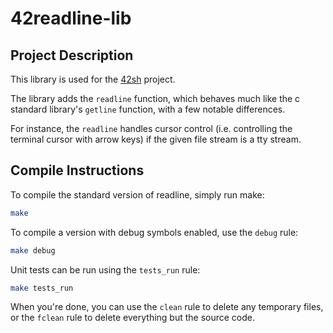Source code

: # 42readline-lib

## Project Description
This library is used for the [42sh](https://github.com/Bard-Gaming/42sh)
project.

The library adds the ``readline`` function, which behaves much like
the c standard library's ``getline`` function, with a few notable differences.

For instance, the ``readline`` handles cursor control (i.e. controlling
the terminal cursor with arrow keys) if the given file stream is a tty stream.


## Compile Instructions
To compile the standard version of readline,
simply run make:

```bash
make
```

To compile a version with debug symbols enabled,
use the ``debug`` rule:

```bash
make debug
```

Unit tests can be run using the ``tests_run`` rule:

```bash
make tests_run
```

When you're done, you can use the ``clean`` rule
to delete any temporary files, or the ``fclean``
rule to delete everything but the source code.
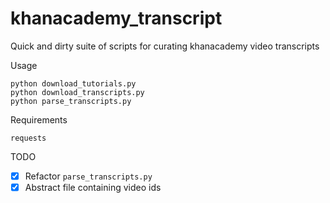 # khanacademy_transcript
Quick and dirty suite of scripts for curating khanacademy video transcripts

Usage
```
python download_tutorials.py
python download_transcripts.py
python parse_transcripts.py
```

Requirements
```
requests
```

TODO
- [x] Refactor `parse_transcripts.py`
- [x] Abstract file containing video ids
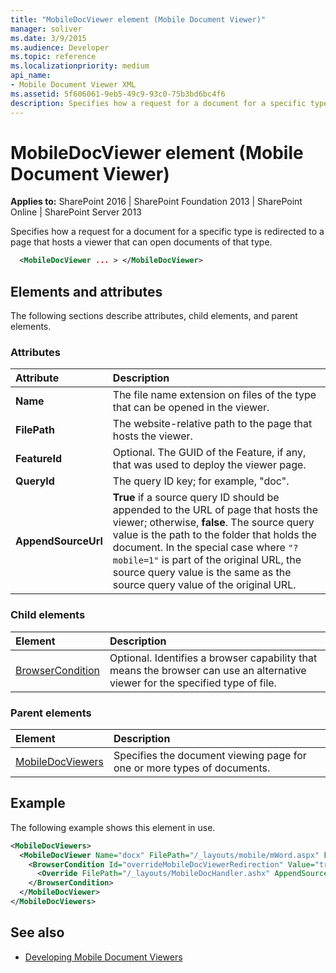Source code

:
 ```yaml
---
title: "MobileDocViewer element (Mobile Document Viewer)"
manager: soliver
ms.date: 3/9/2015
ms.audience: Developer
ms.topic: reference
ms.localizationpriority: medium
api_name:
- Mobile Document Viewer XML
ms.assetid: 5f606061-9eb5-49c9-93c0-75b3bd6bc4f6
description: Specifies how a request for a document for a specific type is redirected to a page that hosts a viewer that can open documents of that type.
---
```


# MobileDocViewer element (Mobile Document Viewer)

**Applies to:** SharePoint 2016 | SharePoint Foundation 2013 | SharePoint Online | SharePoint Server 2013

Specifies how a request for a document for a specific type is redirected to a page that hosts a viewer that can open documents of that type.

```XML
  <MobileDocViewer ... > </MobileDocViewer>
```

## Elements and attributes

The following sections describe attributes, child elements, and parent elements.

### Attributes

|**Attribute**|**Description**|
|:-----|:-----|
|**Name** <br/> |The file name extension on files of the type that can be opened in the viewer.  <br/> |
|**FilePath** <br/> |The website-relative path to the page that hosts the viewer.  <br/> |
|**FeatureId** <br/> |Optional. The GUID of the Feature, if any, that was used to deploy the viewer page.  <br/> |
|**QueryId** <br/> |The query ID key; for example, "doc".  <br/> |
|**AppendSourceUrl** <br/> |**True** if a source query ID should be appended to the URL of page that hosts the viewer; otherwise, **false**. The source query value is the path to the folder that holds the document. In the special case where `"?mobile=1"` is part of the original URL, the source query value is the same as the source query value of the original URL.  <br/> |

### Child elements

|**Element**|**Description**|
|:-----|:-----|
|[BrowserCondition](browsercondition-mobile-document-viewer.md) <br/> |Optional. Identifies a browser capability that means the browser can use an alternative viewer for the specified type of file.  <br/> |

### Parent elements

|**Element**|**Description**|
|:-----|:-----|
|[MobileDocViewers](mobiledocviewers-mobile-document-viewer.md) <br/> |Specifies the document viewing page for one or more types of documents.  <br/> |

## Example

The following example shows this element in use.

```XML
<MobileDocViewers>
  <MobileDocViewer Name="docx" FilePath="/_layouts/mobile/mWord.aspx" FeatureId="8DFAF93D-E23C-4471-9347-07368668DDAF" QueryId="doc" AppendSourceUrl="true" >
    <BrowserCondition Id="overrideMobileDocViewerRedirection" Value="true">
      <Override FilePath="/_layouts/MobileDocHandler.ashx" AppendSourceUrl="false" />
    </BrowserCondition>
  </MobileDocViewer>
</MobileDocViewers>

```

## See also

- [Developing Mobile Document Viewers](https://msdn.microsoft.com/library/acd5386d-7808-4fd8-843f-0a4ac9ddd6b0%28Office.15%29.aspx)
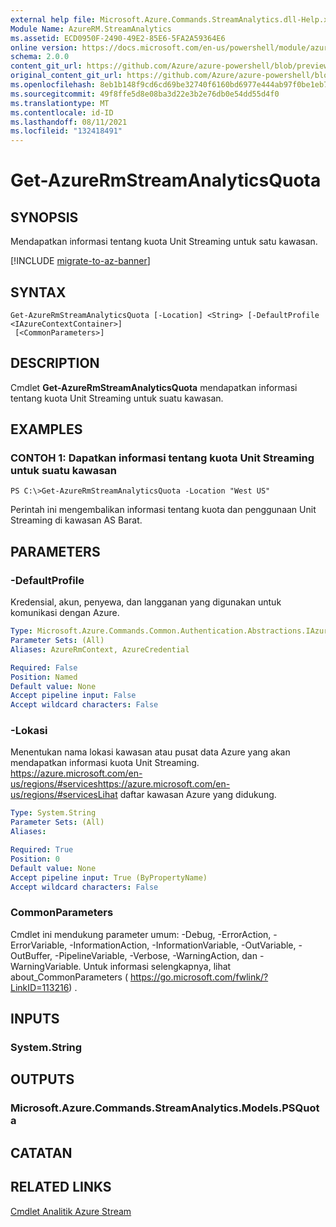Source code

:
 ```yaml
---
external help file: Microsoft.Azure.Commands.StreamAnalytics.dll-Help.xml
Module Name: AzureRM.StreamAnalytics
ms.assetid: ECD0950F-2490-49E2-85E6-5FA2A59364E6
online version: https://docs.microsoft.com/en-us/powershell/module/azurerm.streamanalytics/get-azurermstreamanalyticsquota
schema: 2.0.0
content_git_url: https://github.com/Azure/azure-powershell/blob/preview/src/ResourceManager/StreamAnalytics/Commands.StreamAnalytics/help/Get-AzureRmStreamAnalyticsQuota.md
original_content_git_url: https://github.com/Azure/azure-powershell/blob/preview/src/ResourceManager/StreamAnalytics/Commands.StreamAnalytics/help/Get-AzureRmStreamAnalyticsQuota.md
ms.openlocfilehash: 8eb1b148f9cd6cd69be32740f6160bd6977e444ab97f0be1eb74fe913c23bdd5
ms.sourcegitcommit: 49f8ffe5d8e08ba3d22e3b2e76db0e54dd55d4f0
ms.translationtype: MT
ms.contentlocale: id-ID
ms.lasthandoff: 08/11/2021
ms.locfileid: "132418491"
---
```

# Get-AzureRmStreamAnalyticsQuota

## SYNOPSIS
Mendapatkan informasi tentang kuota Unit Streaming untuk satu kawasan.

[!INCLUDE [migrate-to-az-banner](../../includes/migrate-to-az-banner.md)]

## SYNTAX

```
Get-AzureRmStreamAnalyticsQuota [-Location] <String> [-DefaultProfile <IAzureContextContainer>]
 [<CommonParameters>]
```

## DESCRIPTION
Cmdlet **Get-AzureRmStreamAnalyticsQuota** mendapatkan informasi tentang kuota Unit Streaming untuk suatu kawasan.

## EXAMPLES

### CONTOH 1: Dapatkan informasi tentang kuota Unit Streaming untuk suatu kawasan
```
PS C:\>Get-AzureRmStreamAnalyticsQuota -Location "West US"
```

Perintah ini mengembalikan informasi tentang kuota dan penggunaan Unit Streaming di kawasan AS Barat.

## PARAMETERS

### -DefaultProfile
Kredensial, akun, penyewa, dan langganan yang digunakan untuk komunikasi dengan Azure.

```yaml
Type: Microsoft.Azure.Commands.Common.Authentication.Abstractions.IAzureContextContainer
Parameter Sets: (All)
Aliases: AzureRmContext, AzureCredential

Required: False
Position: Named
Default value: None
Accept pipeline input: False
Accept wildcard characters: False
```

### -Lokasi
Menentukan nama lokasi kawasan atau pusat data Azure yang akan mendapatkan informasi kuota Unit Streaming.
https://azure.microsoft.com/en-us/regions/#serviceshttps://azure.microsoft.com/en-us/regions/#servicesLihat daftar kawasan Azure yang didukung.

```yaml
Type: System.String
Parameter Sets: (All)
Aliases:

Required: True
Position: 0
Default value: None
Accept pipeline input: True (ByPropertyName)
Accept wildcard characters: False
```

### CommonParameters
Cmdlet ini mendukung parameter umum: -Debug, -ErrorAction, -ErrorVariable, -InformationAction, -InformationVariable, -OutVariable, -OutBuffer, -PipelineVariable, -Verbose, -WarningAction, dan -WarningVariable. Untuk informasi selengkapnya, lihat about_CommonParameters ( https://go.microsoft.com/fwlink/?LinkID=113216) .

## INPUTS

### System.String

## OUTPUTS

### Microsoft.Azure.Commands.StreamAnalytics.Models.PSQuota

## CATATAN

## RELATED LINKS

[Cmdlet Analitik Azure Stream](./AzureRM.StreamAnalytics.md)


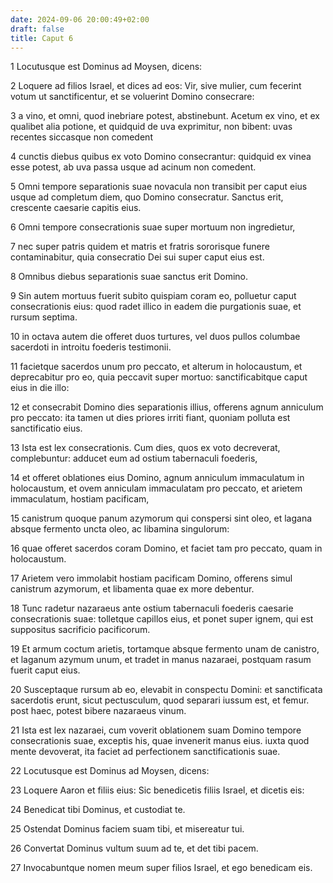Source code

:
 ```yaml
---
date: 2024-09-06 20:00:49+02:00
draft: false
title: Caput 6
---
```





1 Locutusque est Dominus ad Moysen, dicens:

2 Loquere ad filios Israel, et dices ad eos: Vir, sive mulier, cum fecerint votum ut sanctificentur, et se voluerint Domino consecrare:

3 a vino, et omni, quod inebriare potest, abstinebunt. Acetum ex vino, et ex qualibet alia potione, et quidquid de uva exprimitur, non bibent: uvas recentes siccasque non comedent

4 cunctis diebus quibus ex voto Domino consecrantur: quidquid ex vinea esse potest, ab uva passa usque ad acinum non comedent.

5 Omni tempore separationis suae novacula non transibit per caput eius usque ad completum diem, quo Domino consecratur. Sanctus erit, crescente caesarie capitis eius.

6 Omni tempore consecrationis suae super mortuum non ingredietur,

7 nec super patris quidem et matris et fratris sororisque funere contaminabitur, quia consecratio Dei sui super caput eius est.

8 Omnibus diebus separationis suae sanctus erit Domino.

9 Sin autem mortuus fuerit subito quispiam coram eo, polluetur caput consecrationis eius: quod radet illico in eadem die purgationis suae, et rursum septima.

10 in octava autem die offeret duos turtures, vel duos pullos columbae sacerdoti in introitu foederis testimonii.

11 facietque sacerdos unum pro peccato, et alterum in holocaustum, et deprecabitur pro eo, quia peccavit super mortuo: sanctificabitque caput eius in die illo:

12 et consecrabit Domino dies separationis illius, offerens agnum anniculum pro peccato: ita tamen ut dies priores irriti fiant, quoniam polluta est sanctificatio eius.

13 Ista est lex consecrationis. Cum dies, quos ex voto decreverat, complebuntur: adducet eum ad ostium tabernaculi foederis,

14 et offeret oblationes eius Domino, agnum anniculum immaculatum in holocaustum, et ovem anniculam immaculatam pro peccato, et arietem immaculatum, hostiam pacificam,

15 canistrum quoque panum azymorum qui conspersi sint oleo, et lagana absque fermento uncta oleo, ac libamina singulorum:

16 quae offeret sacerdos coram Domino, et faciet tam pro peccato, quam in holocaustum.

17 Arietem vero immolabit hostiam pacificam Domino, offerens simul canistrum azymorum, et libamenta quae ex more debentur.

18 Tunc radetur nazaraeus ante ostium tabernaculi foederis caesarie consecrationis suae: tolletque capillos eius, et ponet super ignem, qui est suppositus sacrificio pacificorum.

19 Et armum coctum arietis, tortamque absque fermento unam de canistro, et laganum azymum unum, et tradet in manus nazaraei, postquam rasum fuerit caput eius.

20 Susceptaque rursum ab eo, elevabit in conspectu Domini: et sanctificata sacerdotis erunt, sicut pectusculum, quod separari iussum est, et femur. post haec, potest bibere nazaraeus vinum.

21 Ista est lex nazaraei, cum voverit oblationem suam Domino tempore consecrationis suae, exceptis his, quae invenerit manus eius. iuxta quod mente devoverat, ita faciet ad perfectionem sanctificationis suae.

22 Locutusque est Dominus ad Moysen, dicens:

23 Loquere Aaron et filiis eius: Sic benedicetis filiis Israel, et dicetis eis:

24 Benedicat tibi Dominus, et custodiat te.

25 Ostendat Dominus faciem suam tibi, et misereatur tui.

26 Convertat Dominus vultum suum ad te, et det tibi pacem.

27 Invocabuntque nomen meum super filios Israel, et ego benedicam eis.

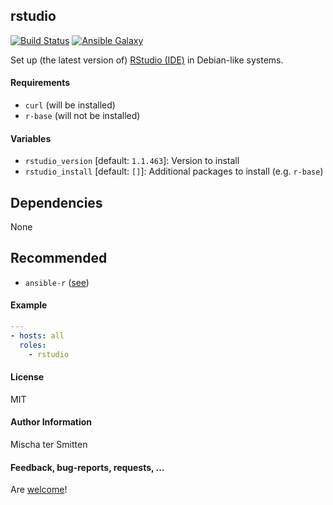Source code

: ## rstudio

[![Build Status](https://travis-ci.org/Oefenweb/ansible-rstudio.svg?branch=master)](https://travis-ci.org/Oefenweb/ansible-rstudio) [![Ansible Galaxy](http://img.shields.io/badge/ansible--galaxy-rstudio-blue.svg)](https://galaxy.ansible.com/Oefenweb/rstudio/)

Set up (the latest version of) [RStudio (IDE)](https://www.rstudio.com/products/rstudio/download/) in Debian-like systems.

#### Requirements

* `curl` (will be installed)
* `r-base` (will not be installed)

#### Variables

* `rstudio_version` [default: `1.1.463`]: Version to install
* `rstudio_install` [default: `[]`]: Additional packages to install (e.g. `r-base`)

## Dependencies

None

## Recommended

* `ansible-r` ([see](https://github.com/Oefenweb/ansible-r))

#### Example

```yaml
---
- hosts: all
  roles:
    - rstudio
```

#### License

MIT

#### Author Information

Mischa ter Smitten

#### Feedback, bug-reports, requests, ...

Are [welcome](https://github.com/Oefenweb/ansible-rstudio/issues)!
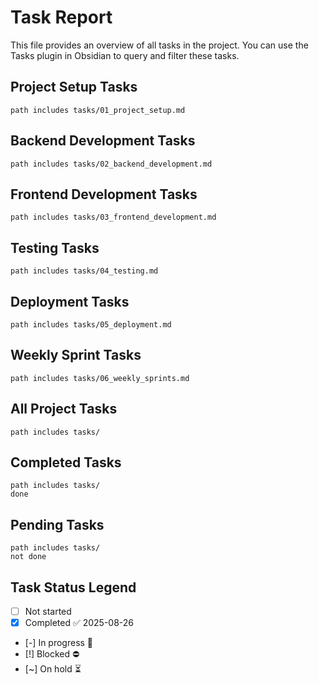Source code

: # Task Report

This file provides an overview of all tasks in the project. You can use the Tasks plugin in Obsidian to query and filter these tasks.

## Project Setup Tasks
```tasks
path includes tasks/01_project_setup.md
```

## Backend Development Tasks
```tasks
path includes tasks/02_backend_development.md
```

## Frontend Development Tasks
```tasks
path includes tasks/03_frontend_development.md
```

## Testing Tasks
```tasks
path includes tasks/04_testing.md
```

## Deployment Tasks
```tasks
path includes tasks/05_deployment.md
```

## Weekly Sprint Tasks
```tasks
path includes tasks/06_weekly_sprints.md
```

## All Project Tasks
```tasks
path includes tasks/
```

## Completed Tasks
```tasks
path includes tasks/
done
```

## Pending Tasks
```tasks
path includes tasks/
not done
```

## Task Status Legend
- [ ] Not started
- [x] Completed ✅ 2025-08-26
- [-] In progress 🏁 
- [!] Blocked ⛔ 
- [~] On hold ⏳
════════════════════
• WHAT THE TASK REQUIRES
Using the listing, copy every line where the word "quod" shows up.

• OUTPUT FOR THIS EXERCISE
3 a vino, et omni, quod inebriare potest, abstinebunt. Acetum ex vino, et ex qualibet alia potione, et quidquid de uva exprimitur, non bibent: uvas recentes siccasque non comedent
9 Sin autem mortuus fuerit subito quispiam coram eo, polluetur caput consecrationis eius: quod radet illico in eadem die purgationis suae, et rursum septima.
20 Susceptaque rursum ab eo, elevabit in conspectu Domini: et sanctificata sacerdotis erunt, sicut pectusculum, quod separari iussum est, et femur. post haec, potest bibere nazaraeus vinum.
21 Ista est lex nazaraei, cum voverit oblationem suam Domino tempore consecrationis suae, exceptis his, quae invenerit manus eius. iuxta quod mente devoverat, ita faciet ad perfectionem sanctificationis suae.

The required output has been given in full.